A l’issue du congé maternité, il existe plusieurs obligations légales pour l’employeur vis-à-vis des mères. D’abord une visite médicale dans les huit jours suivants le retour en poste, dans le cadre de la médecine du travail : malheureusement, elle est rarement faite. D’autre part, un entretien professionnel de retour de congé maternité, prévu par le Code du travail, mais peu souvent programmé. Attention, ce n’est pas un entretien d’évaluation : il s’agit de discuter des attentes, des éventuelles contraintes d’organisation, des envies et des besoins. »

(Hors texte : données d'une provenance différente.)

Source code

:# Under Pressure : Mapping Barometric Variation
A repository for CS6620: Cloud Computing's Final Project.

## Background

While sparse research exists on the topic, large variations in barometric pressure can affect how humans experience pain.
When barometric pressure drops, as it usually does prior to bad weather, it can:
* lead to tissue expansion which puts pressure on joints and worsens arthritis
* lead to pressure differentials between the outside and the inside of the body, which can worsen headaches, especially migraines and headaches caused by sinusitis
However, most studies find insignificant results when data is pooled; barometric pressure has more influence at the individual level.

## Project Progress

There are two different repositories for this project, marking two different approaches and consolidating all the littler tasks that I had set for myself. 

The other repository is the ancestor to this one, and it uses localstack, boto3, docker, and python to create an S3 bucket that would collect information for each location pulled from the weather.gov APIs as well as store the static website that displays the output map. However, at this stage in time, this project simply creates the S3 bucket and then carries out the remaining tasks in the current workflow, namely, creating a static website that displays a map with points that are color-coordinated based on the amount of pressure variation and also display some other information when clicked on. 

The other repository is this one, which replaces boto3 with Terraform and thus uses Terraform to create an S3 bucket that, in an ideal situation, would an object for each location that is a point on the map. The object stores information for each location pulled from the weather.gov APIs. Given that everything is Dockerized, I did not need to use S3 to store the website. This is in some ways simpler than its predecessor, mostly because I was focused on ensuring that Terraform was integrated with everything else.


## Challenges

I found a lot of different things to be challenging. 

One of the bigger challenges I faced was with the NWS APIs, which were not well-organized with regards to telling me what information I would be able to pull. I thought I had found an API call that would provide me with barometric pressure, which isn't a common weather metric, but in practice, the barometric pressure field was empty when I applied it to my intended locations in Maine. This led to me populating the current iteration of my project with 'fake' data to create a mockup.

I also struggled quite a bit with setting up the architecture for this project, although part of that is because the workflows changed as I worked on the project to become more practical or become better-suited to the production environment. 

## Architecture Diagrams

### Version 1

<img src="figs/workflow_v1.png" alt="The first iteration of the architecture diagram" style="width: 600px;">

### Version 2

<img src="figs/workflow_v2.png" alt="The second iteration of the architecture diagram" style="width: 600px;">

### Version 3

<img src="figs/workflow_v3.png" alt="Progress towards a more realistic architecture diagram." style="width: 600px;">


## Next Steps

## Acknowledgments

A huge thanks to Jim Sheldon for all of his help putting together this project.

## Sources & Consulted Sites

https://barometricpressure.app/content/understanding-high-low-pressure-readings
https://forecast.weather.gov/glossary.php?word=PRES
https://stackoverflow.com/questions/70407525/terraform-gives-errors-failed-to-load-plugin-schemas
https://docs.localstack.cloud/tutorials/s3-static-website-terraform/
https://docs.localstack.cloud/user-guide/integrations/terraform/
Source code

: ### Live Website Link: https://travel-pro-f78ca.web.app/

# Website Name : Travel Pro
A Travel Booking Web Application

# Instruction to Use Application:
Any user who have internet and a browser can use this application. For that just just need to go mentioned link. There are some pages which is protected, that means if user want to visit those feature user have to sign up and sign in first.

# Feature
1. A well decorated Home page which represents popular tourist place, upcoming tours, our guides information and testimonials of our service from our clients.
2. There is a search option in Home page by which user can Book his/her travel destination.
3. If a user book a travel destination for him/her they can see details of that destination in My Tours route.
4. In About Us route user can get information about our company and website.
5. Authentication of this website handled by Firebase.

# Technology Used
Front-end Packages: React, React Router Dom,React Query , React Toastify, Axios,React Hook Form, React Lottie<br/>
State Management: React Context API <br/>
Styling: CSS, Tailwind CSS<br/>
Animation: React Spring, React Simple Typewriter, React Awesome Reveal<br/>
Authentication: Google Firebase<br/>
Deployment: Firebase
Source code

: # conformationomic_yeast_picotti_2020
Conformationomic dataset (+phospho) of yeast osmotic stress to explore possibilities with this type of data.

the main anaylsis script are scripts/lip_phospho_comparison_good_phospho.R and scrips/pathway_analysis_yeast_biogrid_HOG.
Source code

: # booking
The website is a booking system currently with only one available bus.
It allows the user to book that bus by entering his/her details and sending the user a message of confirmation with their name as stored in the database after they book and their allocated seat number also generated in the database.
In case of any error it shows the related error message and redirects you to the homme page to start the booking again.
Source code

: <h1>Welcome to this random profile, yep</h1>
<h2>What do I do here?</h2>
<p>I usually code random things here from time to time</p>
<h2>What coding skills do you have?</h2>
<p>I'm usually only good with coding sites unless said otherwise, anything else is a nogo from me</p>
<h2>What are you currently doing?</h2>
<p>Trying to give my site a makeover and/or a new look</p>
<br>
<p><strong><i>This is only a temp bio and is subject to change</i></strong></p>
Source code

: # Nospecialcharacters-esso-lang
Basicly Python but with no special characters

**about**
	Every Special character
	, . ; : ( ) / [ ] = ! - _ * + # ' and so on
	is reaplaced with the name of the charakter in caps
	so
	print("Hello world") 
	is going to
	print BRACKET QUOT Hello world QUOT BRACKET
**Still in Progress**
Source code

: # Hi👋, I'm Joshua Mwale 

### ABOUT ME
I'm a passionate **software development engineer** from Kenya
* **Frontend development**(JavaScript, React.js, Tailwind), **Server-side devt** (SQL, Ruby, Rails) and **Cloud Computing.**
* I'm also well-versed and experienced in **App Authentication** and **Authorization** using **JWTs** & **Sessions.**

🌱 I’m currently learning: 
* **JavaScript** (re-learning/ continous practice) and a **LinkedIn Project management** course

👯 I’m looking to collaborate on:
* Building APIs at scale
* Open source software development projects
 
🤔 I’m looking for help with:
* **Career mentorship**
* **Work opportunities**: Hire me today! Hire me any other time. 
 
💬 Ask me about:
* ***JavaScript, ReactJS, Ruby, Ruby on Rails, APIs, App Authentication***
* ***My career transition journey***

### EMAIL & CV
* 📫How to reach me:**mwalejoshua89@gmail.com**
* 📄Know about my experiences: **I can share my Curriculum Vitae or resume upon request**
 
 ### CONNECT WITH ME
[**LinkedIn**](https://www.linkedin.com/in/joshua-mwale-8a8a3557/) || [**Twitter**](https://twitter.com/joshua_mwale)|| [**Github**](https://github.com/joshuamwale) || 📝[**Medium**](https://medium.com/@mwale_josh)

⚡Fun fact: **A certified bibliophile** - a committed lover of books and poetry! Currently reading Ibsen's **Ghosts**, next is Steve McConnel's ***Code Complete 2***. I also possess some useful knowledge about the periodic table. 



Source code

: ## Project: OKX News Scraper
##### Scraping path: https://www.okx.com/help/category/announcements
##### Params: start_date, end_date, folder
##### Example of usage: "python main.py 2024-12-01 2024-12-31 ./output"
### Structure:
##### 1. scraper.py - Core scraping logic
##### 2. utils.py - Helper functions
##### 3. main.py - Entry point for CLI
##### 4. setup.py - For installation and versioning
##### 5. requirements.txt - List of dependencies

Adapter l’organisation du travail
« Au-delà des entretiens réguliers qui s’avèrent indispensables, la collaboratrice s’étant éloignée plusieurs semaines – six mois en moyenne selon l’union nationale des associations familiales – il est crucial de mettre en place un processus de réintégration. Car en son absence, beaucoup de choses se sont passées dans l’entreprise. Il m’est arrivé d’entendre des femmes me dire : « Je suis revenue et je ne savais même pas où m’installer, je n’avais plus de bureau, je ne savais pas quoi faire. » Donc il faut, à l’instar de ce qui se fait pour les nouvelles recrues, prévoir un « re-onboarding ». La reprise étant une période de transition, l’employeur doit faire preuve de souplesse, de progressivité car revenir après des mois d’absence est épuisant, un temps de réadaptation est nécessaire. Le cabinet d’audit, conseil et expertise-comptable KPMG l’a bien compris : il propose au père ou à la mère de bénéficier d’un temps partiel à 80 % rémunéré à 100 %, pendant un maximum de six mois, applicable jusqu’à un an après la naissance ou l’adoption. Malheureusement, ce que l’on observe trop souvent, ce sont les femmes qui passent à temps partiel mais travaillent beaucoup plus : un poste à 100 % dans les faits, payé 80 % ! »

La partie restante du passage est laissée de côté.